To understand how money will continue to evolve, it is helpful to understand the history of money. Lets go through this topic in five sections:
Primitive Forms of Money
The Emergence of Gold
Improvements That Led to The Gold Standard
The Collapse of The Gold Standard
The Current State of the Global Financial System
1. Primitive Forms of Money
Before the invention of metal coins, money was fragmented and highly local. Different communities and regions had their own local currencies. For example, a population with less than 500 people on an island can decide to use a form of handcrafted seashell as their own local currency.
As economies grew and technology advanced, more standardized forms of money were needed to facilitate trades and transactions. Hence, early humans looked for different objects to use as money, ranging from seashells to stones to tobacco.
Obviously, we no longer use these primitive forms of money. But it is important to understand why our ancestors collectively decided to abandon them.
Simply put, older forms of money failed because they couldn’t meet the properties that define “good” money. Here are some examples of primitive forms of money that are no longer commonly accepted.
There are two key lessons here:
Firstly, scarcity is the most important factor that decides whether money is useful. Primitive forms of money were made obsolete because technological advancements enabled small groups of people to increase the supply of that money substantially, allowing that group of people to amass wealth directly and disproportionately. While primitive forms of money all suffered from issues of fungibility, verifiability, divisibility etc., the main reason we did not continue to use them as money is the lack of scarcity due to improvement in technology that allowed other people to mass produce them.
Secondly, commodities with high utility value (e.g. tobacco, cocoa) are not good forms of money. If something is deemed as money, you would naturally be incentivized to hoard it. If something with high utility becomes money, the result is people start to hoard these items, which restricts access and drives up the prices of these commodities. Humans are smart enough to realize that this does not work in the long term, hence we have naturally converged to using things that have little to no utility as money.
2. The Emergence of Gold
What made gold universally valuable? Gold performs decently well across most dimensions of the properties of money. Gold is relatively divisible, durable, relatively fungible, and most importantly, scarce.

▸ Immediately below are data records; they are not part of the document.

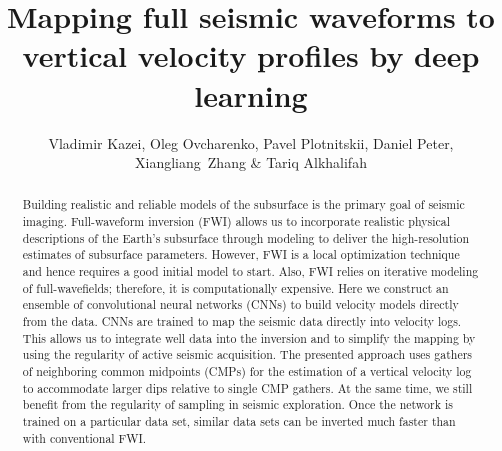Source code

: \documentclass[paper,twocolomn]{geophysics}
\begin{document}
\title{Mapping full seismic waveforms to vertical velocity profiles by deep learning}

\renewcommand{\thefootnote}{\fnsymbol{footnote}} 

\author{Vladimir Kazei, Oleg Ovcharenko, Pavel Plotnitskii, Daniel Peter, Xiangliang~Zhang \& Tariq Alkhalifah}
\address{
King Abdullah University of Science and Technology (KAUST), Thuwal, 23955-6900, Saudi Arabia \\
vladimir.kazei@kaust.edu.sa, oleg.ovcharenko@kaust.edu.sa, pavel.plotnitskii@kaust.edu.sa, \\
daniel.peter@kaust.edu.sa, xiangliang.zhang@kaust.edu.sa, tariq.alkhalifah@kaust.edu.sa}



\maketitle

\begin{abstract}
	Building realistic and reliable models of the subsurface is the primary goal of seismic imaging.
	Full-waveform inversion (FWI) allows us to incorporate realistic physical descriptions of the Earth’s subsurface through modeling to deliver the high-resolution estimates of subsurface parameters.
	However, FWI is a local optimization technique and hence requires a good initial model to start. Also, FWI relies on iterative modeling of full-wavefields; therefore, it is computationally expensive.
	Here we construct an ensemble of convolutional neural networks (CNNs) to build velocity models directly from the data.
	CNNs are trained to map the seismic data directly into velocity logs. This allows us to integrate well data into the inversion and to simplify the mapping by using the regularity of active seismic acquisition. 
	The presented approach uses gathers of neighboring common midpoints (CMPs) for the estimation of a vertical velocity log to accommodate larger dips relative to single CMP gathers. At the same time, we still benefit from the regularity of sampling in seismic exploration. 
	Once the network is trained on a particular data set, similar data sets can be inverted much faster than with conventional FWI.
\end{abstract}

\end{document}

Typically, if an object has deemed as money, people are incentivized to create, earn and store more of it. This is why people found ways to produce more of shell money or tobacco or beads to make themselves more wealthy.
However, gold has been able to resist that for thousands of years. No matter how much technology has advanced, we historically cannot increase the supply of gold by more than 2% per year, typically averaging around 1.5% per year.
Gold is also a commodity that has little utility value. Only roughly 6% of all gold is used for electronics purposes, and the other 93-94% is either in the form of jewellery or bullions (pure gold bars or coins). In other words, people hoard gold in one of those two forms.
Another quantitative way of explaining gold’s emergence as money is the stock-to-flow ratio.
Stock: The total amount of a available resource that exists above ground (in circulation).
Flow: The new supply of that resource added each year (through mining in the case of gold and silver).
In general, a high stock-to-flow ratio is a prerequisite for strong money. This means that there is enough available money for everyone to use it (high stock), while the new money added to the system is small relative to the overall stock (low flow).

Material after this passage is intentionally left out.